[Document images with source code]
━━━━━━━━━━

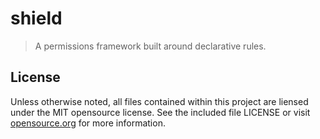 # shield
> A permissions framework built around declarative rules.

## License
Unless otherwise noted, all files contained within this project are liensed under the MIT opensource license. See the included file LICENSE or visit [opensource.org][] for more information.

[opensource.org]: http://opensource.org/licenses/MIT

━━━━━━━━━━

== Task goal ==
The lines to return are those in the entries above that hold "opensource".

== Exercise solution ==
Unless otherwise noted, all files contained within this project are liensed under the MIT opensource license. See the included file LICENSE or visit [opensource.org][] for more information.
[opensource.org]: http://opensource.org/licenses/MIT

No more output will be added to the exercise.